Here, he lives across the street from us. We call him "Long"John. Tall dude who stands in his open garage all day, beer in hand while watching every one's every move. He has cameras mounted on every corner of his house and my boy toy tells me he often reviews the tapes. Another self appointed watch dog.
It's like I moved my entire life, neighbors included to Orlando with me.
Guess peeps are basically the same everywhere!
Tim left this morning for Ft Meyers and will be there until Friday night. Makes the house seem bigger with just two of us here. If I had to live here forever would go (more) nuts but only have eleven months to go and will start house hunting in about eight.
I'm off today and tomorrow and go live at work on Thursday working a banquet. I have to go in an hour early to wait on the managers as if they were guests to get the go ahead but think (hope) I'll do okay.
Tomorrow night Massey and I are meeting my brother Chris at Chroma for dinner, wanting to hear his take on the restaurant. I'm down to twenty bucks but Massey said she's treating. My money ($20) is on my sweet bro picking up the tab but told Massey I'd pay her back this weekend if not. They have me scheduled to work Thursday, Friday, Saturday and Sunday so will be nice to be bringing in some money again.
I have also relentlessly battled the union from the ATL airport who took out over $500 in dues out of Massey's paychecks when she wasn't a member while working there and heard just this past week that are refunding (most of) the money to her.
Another thing is I left the keys to Massey's old car with a mechanic in Newnan when we moved and he has it fixed and ready to sell. I told him I'd split the money with him so have that (hopefully) coming too.
I'm looking at it this way. We used to be over ten grand deep in debt but are current now. Granted I have just twenty bucks left to my name but all the money I made and saved helped move us down here... and ain't cheap moving to another state. I gotta keep remembering the positive and let go of the negative although easier said than done.
I am a worrier by nature but slowly learning worry helps nothing but wrinkles and gray hair... doing helps, and doing just that!
I have a great new job with a great new place with absolutely great management and potential for financial gains, maybe even greater than my last gig.
Sometimes you have to believe in yourself even when you feel you don't.
I felt abandoned by my huge corporation employers at the airport and pretty much was. But the people I actually worked for, who cared about me came to my rescue and helped when I needed it most. My friends urged me on and my family has carried me through.
I may weigh ninety pounds soaking wet with a three piece corduroy suit with rocks in both pockets and platform shoes on but am a giant because I am loved.
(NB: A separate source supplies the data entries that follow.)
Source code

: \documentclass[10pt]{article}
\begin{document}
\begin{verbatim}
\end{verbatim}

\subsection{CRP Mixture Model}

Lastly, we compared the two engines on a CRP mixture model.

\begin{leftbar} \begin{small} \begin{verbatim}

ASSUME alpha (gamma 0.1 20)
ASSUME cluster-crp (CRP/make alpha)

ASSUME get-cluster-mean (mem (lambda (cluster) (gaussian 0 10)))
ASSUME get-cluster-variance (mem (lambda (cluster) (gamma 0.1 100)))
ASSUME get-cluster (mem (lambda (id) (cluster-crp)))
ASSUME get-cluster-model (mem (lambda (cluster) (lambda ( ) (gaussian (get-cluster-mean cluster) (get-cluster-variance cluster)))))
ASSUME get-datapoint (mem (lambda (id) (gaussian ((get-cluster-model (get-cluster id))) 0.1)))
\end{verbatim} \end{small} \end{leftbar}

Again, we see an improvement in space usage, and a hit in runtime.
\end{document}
I tried my best to pay a lot forward while rolling phat at the airport and has came back to me tenfold. In life you get what you give, all tied to the Golden Rule and one I try and live by. How can you expect people to love you if you don't love them first and often?
I was so depressed after finally getting here only to find out was suddenly unemployed and left hanging in the wind after three years of loyalty and hard work.
Then it happened.
It came back around.
I'm finally feeling okay. It took a minute (three weeks) but has also reminded me of the millions and millions who deal with depression on a daily basis. How awful for them that must be... to live in a mental cage they simply can't escape.
Once again... I'm one of the lucky ones. As for the unlucky ones, we need to address their problem and give them the support they need. I was freaked over not having a job for three weeks, they feel freaked just waking up every day.
Can we not all come together...right now?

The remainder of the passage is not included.